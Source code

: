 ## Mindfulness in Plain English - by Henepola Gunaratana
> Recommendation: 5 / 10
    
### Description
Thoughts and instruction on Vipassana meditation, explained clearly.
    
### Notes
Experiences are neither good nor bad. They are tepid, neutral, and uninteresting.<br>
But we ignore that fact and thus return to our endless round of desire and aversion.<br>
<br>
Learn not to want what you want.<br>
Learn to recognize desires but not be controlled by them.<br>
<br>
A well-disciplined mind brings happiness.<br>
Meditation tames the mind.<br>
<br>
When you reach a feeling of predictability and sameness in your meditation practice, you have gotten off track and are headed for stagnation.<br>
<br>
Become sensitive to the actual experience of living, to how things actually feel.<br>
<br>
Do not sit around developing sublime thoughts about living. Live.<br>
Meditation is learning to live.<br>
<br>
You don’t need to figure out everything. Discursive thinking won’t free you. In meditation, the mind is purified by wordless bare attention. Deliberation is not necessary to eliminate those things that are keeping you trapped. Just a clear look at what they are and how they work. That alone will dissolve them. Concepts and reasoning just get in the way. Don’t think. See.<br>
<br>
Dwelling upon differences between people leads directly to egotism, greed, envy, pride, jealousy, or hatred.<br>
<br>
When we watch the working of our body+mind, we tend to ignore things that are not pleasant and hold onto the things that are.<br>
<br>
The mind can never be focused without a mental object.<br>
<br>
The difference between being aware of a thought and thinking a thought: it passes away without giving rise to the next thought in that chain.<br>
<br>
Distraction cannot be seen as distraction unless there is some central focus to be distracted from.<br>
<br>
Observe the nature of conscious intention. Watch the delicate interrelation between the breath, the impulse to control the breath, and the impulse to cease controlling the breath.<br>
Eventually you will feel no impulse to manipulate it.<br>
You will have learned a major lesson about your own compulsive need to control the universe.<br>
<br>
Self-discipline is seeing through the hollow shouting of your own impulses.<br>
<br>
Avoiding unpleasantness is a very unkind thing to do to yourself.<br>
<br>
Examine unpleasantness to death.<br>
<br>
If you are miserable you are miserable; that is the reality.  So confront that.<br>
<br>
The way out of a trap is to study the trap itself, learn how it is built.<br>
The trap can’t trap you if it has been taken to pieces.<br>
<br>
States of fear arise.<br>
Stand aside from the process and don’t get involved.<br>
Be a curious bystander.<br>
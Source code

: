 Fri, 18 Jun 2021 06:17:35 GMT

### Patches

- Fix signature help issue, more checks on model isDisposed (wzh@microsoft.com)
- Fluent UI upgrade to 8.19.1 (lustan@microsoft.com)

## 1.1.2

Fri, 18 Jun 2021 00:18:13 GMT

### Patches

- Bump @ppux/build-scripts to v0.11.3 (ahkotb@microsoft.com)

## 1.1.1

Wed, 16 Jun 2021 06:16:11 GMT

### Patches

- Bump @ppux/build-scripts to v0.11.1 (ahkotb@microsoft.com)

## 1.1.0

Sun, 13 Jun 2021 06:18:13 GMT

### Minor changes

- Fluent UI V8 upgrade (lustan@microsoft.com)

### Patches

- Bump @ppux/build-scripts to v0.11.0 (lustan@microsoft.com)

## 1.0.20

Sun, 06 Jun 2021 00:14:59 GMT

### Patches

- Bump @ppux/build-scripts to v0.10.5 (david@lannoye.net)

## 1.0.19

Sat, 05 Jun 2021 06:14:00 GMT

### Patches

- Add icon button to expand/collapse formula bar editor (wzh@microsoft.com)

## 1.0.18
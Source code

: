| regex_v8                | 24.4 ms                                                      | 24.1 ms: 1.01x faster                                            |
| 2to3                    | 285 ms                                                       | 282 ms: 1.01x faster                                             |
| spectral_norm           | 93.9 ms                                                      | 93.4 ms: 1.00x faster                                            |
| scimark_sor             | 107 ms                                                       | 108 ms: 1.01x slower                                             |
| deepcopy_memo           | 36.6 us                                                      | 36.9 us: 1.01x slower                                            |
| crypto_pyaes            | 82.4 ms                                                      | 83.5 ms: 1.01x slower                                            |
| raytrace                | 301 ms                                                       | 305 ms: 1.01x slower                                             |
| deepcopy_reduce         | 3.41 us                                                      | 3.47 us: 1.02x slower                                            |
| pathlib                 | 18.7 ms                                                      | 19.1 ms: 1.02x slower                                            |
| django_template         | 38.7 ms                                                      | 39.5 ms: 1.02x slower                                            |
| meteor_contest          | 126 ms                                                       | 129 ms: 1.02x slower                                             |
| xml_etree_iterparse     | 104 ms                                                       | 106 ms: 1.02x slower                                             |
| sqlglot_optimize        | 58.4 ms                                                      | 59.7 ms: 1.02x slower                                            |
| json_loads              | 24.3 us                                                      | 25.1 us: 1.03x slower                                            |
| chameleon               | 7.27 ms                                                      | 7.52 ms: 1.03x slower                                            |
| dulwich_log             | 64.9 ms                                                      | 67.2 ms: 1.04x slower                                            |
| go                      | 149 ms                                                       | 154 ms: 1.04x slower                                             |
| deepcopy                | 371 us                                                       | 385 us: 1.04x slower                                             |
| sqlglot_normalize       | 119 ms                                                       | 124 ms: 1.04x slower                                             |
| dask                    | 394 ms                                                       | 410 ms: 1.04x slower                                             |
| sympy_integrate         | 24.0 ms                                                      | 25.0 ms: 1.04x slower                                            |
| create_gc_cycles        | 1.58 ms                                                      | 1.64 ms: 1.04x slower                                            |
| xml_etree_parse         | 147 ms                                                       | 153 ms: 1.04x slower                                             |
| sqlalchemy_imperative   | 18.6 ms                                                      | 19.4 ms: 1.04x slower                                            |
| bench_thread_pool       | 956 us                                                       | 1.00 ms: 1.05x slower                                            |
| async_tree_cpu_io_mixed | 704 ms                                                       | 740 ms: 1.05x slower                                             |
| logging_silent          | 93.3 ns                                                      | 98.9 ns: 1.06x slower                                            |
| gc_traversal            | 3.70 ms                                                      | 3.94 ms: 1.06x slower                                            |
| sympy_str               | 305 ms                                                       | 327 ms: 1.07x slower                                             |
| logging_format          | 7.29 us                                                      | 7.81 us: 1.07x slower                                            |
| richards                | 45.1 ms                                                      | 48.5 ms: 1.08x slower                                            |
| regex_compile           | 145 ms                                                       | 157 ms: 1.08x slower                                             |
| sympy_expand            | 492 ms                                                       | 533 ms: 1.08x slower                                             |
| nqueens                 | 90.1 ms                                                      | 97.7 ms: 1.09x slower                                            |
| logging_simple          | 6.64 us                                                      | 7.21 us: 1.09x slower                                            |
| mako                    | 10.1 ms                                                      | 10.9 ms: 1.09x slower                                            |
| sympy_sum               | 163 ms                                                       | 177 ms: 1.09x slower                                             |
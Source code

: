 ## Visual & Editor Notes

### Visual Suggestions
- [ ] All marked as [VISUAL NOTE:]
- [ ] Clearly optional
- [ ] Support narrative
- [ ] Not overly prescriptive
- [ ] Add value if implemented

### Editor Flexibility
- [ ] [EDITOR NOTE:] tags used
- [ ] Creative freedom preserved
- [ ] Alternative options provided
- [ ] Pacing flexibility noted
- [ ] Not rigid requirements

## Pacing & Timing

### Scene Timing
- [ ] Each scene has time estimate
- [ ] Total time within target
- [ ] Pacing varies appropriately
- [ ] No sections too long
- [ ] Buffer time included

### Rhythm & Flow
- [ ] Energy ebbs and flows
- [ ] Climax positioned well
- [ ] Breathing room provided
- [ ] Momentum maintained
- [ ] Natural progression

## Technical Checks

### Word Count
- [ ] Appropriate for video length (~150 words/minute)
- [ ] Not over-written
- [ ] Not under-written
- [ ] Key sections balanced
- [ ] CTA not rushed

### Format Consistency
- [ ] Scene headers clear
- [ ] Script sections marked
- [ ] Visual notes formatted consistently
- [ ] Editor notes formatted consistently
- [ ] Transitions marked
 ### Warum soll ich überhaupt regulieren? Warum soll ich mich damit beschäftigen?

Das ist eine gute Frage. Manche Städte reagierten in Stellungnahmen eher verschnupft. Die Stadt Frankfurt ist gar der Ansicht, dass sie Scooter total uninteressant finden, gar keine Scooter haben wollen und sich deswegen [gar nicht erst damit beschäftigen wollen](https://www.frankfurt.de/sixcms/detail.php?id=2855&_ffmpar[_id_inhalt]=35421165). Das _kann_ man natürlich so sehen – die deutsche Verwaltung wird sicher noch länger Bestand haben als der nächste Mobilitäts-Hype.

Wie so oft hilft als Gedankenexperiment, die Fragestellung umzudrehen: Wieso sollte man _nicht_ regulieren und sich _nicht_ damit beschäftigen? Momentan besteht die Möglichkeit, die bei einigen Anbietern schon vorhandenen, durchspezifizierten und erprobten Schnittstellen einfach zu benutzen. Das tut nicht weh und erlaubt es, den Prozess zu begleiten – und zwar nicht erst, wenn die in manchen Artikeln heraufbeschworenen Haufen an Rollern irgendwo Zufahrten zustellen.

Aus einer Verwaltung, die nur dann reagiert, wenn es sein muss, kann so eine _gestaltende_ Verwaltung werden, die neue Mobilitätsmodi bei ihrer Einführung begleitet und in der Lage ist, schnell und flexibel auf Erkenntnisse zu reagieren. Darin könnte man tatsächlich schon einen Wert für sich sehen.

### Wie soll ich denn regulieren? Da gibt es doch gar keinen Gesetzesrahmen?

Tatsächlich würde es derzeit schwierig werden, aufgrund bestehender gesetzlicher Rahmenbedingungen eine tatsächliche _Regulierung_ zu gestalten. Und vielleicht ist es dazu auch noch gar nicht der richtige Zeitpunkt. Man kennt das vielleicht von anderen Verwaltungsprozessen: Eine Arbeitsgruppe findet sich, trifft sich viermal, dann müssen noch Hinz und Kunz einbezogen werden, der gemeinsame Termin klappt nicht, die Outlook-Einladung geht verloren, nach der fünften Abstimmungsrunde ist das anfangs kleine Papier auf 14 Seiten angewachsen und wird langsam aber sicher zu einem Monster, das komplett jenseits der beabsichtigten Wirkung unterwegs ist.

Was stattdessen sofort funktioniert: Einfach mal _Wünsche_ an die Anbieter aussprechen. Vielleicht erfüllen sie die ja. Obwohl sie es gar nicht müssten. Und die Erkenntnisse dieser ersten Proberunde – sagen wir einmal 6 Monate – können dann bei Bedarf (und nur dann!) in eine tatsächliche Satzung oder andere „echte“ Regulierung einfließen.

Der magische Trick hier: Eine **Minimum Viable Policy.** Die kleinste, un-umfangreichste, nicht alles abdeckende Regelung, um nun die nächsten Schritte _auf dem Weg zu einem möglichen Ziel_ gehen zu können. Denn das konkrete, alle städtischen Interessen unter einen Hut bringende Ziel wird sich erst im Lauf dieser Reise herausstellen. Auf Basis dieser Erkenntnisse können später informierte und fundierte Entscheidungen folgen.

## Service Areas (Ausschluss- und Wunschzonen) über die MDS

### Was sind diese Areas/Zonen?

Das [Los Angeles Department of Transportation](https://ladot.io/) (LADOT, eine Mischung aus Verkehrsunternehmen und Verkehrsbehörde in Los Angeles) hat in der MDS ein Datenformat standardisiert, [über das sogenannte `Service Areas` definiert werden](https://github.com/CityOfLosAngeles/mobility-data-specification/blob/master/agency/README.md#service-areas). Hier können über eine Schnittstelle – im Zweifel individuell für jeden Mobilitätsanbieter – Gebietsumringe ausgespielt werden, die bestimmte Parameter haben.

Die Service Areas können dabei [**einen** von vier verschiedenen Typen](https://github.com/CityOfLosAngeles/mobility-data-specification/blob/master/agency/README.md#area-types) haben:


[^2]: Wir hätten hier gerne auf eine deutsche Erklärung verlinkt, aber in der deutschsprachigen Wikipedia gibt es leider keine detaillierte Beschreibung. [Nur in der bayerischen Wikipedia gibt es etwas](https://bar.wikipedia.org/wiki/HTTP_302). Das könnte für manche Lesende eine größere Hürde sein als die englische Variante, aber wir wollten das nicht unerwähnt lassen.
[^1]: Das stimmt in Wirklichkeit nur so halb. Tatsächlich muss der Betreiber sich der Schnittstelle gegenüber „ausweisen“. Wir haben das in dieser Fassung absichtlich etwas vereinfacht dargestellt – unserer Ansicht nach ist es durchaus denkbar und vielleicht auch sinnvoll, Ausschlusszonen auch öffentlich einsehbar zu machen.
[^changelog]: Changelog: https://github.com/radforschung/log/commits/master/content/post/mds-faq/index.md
----------
- [Work order]
Copy the lines of the data above exactly as written, beginning with the line containing "- [ ] Not rigid requirements" and ending with the line containing "### Warum soll", and leave out all other lines.

- [Exercise solution]
- [ ] Not rigid requirements

## Pacing & Timing

### Scene Timing
- [ ] Each scene has time estimate
- [ ] Total time within target
- [ ] Pacing varies appropriately
- [ ] No sections too long
- [ ] Buffer time included

### Rhythm & Flow
- [ ] Energy ebbs and flows
- [ ] Climax positioned well
- [ ] Breathing room provided
- [ ] Momentum maintained
- [ ] Natural progression

## Technical Checks

### Word Count
- [ ] Appropriate for video length (~150 words/minute)
- [ ] Not over-written
- [ ] Not under-written
- [ ] Key sections balanced
- [ ] CTA not rushed

### Format Consistency
- [ ] Scene headers clear
- [ ] Script sections marked
- [ ] Visual notes formatted consistently
- [ ] Editor notes formatted consistently
- [ ] Transitions marked
 ### Warum soll ich überhaupt regulieren? Warum soll ich mich damit beschäftigen?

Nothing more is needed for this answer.